- [Task description]: Search the lines of the records for the word "Studio", and copy every line that has it.

[Saved entries]

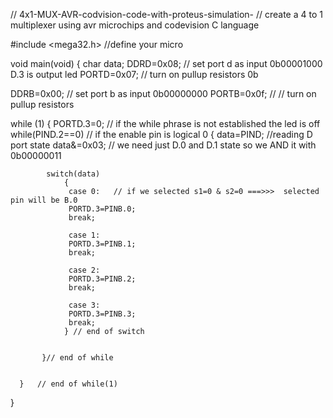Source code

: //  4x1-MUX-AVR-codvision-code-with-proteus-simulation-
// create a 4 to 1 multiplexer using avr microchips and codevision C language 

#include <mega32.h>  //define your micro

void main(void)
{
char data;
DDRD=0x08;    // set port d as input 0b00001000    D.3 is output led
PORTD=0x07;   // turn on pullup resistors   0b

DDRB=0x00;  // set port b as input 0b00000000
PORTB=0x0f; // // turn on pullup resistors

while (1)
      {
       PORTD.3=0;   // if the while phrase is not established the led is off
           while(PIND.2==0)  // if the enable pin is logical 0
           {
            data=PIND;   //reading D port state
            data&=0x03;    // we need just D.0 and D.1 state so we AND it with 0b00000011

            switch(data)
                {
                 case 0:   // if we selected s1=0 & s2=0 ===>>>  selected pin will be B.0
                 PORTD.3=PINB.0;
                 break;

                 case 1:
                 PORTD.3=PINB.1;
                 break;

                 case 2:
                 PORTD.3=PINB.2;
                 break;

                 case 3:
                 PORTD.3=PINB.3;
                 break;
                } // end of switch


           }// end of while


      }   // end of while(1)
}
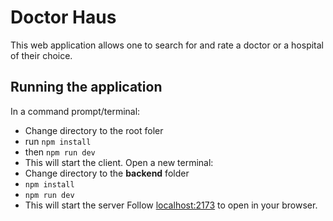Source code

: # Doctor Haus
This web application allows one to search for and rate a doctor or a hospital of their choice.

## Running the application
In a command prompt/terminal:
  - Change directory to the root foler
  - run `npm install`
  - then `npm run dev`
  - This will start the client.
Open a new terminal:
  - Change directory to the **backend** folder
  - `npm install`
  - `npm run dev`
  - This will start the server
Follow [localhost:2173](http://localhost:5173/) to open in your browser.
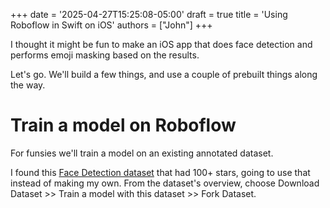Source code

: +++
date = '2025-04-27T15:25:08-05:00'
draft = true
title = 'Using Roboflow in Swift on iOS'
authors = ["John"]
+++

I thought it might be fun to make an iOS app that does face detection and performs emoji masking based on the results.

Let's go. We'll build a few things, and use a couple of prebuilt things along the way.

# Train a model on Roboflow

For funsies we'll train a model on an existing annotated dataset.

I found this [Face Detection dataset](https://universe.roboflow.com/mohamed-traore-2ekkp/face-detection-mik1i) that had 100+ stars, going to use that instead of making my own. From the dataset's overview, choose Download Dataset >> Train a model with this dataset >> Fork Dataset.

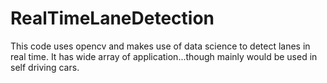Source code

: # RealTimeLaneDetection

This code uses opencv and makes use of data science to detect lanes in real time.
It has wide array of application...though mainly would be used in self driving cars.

--

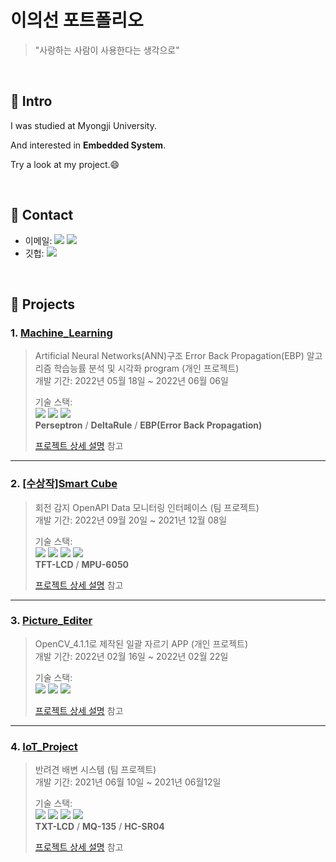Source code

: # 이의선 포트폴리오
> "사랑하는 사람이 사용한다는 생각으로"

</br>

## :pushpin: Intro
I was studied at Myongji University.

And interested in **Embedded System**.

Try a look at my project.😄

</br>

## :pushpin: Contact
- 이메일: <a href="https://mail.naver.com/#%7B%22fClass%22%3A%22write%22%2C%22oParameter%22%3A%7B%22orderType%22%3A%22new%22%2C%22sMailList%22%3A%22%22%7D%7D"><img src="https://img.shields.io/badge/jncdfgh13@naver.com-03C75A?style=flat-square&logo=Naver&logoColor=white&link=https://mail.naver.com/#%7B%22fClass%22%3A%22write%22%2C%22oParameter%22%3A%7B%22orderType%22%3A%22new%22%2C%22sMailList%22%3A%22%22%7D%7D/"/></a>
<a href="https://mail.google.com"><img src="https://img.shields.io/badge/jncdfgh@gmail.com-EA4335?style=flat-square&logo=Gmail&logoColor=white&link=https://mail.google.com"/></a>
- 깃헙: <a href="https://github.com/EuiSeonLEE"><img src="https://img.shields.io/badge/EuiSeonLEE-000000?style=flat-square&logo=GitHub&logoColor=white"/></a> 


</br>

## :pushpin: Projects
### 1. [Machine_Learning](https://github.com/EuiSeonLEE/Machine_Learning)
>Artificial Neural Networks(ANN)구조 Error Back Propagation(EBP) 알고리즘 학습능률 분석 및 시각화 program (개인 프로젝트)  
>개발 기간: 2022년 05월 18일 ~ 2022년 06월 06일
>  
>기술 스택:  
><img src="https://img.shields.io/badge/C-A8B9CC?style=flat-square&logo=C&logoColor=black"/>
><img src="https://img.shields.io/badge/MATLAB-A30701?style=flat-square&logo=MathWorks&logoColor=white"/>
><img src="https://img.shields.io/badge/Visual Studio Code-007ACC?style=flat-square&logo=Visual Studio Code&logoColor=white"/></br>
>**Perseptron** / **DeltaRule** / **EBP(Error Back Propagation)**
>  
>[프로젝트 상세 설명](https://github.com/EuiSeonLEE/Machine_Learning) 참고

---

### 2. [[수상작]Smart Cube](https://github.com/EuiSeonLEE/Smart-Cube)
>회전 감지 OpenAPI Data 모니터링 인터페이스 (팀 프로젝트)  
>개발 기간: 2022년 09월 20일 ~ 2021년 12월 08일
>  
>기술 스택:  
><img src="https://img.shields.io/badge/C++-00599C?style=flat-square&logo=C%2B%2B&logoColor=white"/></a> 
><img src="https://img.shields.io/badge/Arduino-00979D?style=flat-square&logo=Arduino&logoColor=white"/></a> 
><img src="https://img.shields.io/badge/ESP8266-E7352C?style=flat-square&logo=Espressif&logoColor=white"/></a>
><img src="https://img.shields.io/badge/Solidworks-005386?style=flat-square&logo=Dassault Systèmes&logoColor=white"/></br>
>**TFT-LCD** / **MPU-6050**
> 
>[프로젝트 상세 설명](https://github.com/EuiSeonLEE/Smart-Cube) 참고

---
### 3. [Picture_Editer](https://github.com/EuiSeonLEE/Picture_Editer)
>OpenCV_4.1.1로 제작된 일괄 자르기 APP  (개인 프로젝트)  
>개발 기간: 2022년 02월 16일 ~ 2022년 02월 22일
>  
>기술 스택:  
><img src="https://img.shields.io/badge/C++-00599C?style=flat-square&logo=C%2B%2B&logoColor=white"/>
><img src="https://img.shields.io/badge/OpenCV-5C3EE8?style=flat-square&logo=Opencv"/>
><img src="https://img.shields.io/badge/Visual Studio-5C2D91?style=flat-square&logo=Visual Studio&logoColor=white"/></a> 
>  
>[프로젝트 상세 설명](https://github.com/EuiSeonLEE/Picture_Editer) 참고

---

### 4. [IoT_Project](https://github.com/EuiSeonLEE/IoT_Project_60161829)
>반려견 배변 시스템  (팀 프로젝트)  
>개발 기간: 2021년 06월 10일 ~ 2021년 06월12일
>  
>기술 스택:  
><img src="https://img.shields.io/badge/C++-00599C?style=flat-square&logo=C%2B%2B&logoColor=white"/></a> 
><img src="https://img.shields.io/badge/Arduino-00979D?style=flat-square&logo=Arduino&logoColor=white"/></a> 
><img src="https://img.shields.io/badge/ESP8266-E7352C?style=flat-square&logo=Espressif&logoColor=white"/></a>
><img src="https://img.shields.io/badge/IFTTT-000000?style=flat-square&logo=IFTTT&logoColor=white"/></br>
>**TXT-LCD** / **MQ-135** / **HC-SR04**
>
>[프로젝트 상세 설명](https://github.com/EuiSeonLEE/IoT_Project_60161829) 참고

- [Output of the task]:
><img src="https://img.shields.io/badge/Visual Studio Code-007ACC?style=flat-square&logo=Visual Studio Code&logoColor=white"/></br>
><img src="https://img.shields.io/badge/Visual Studio-5C2D91?style=flat-square&logo=Visual Studio&logoColor=white"/></a> 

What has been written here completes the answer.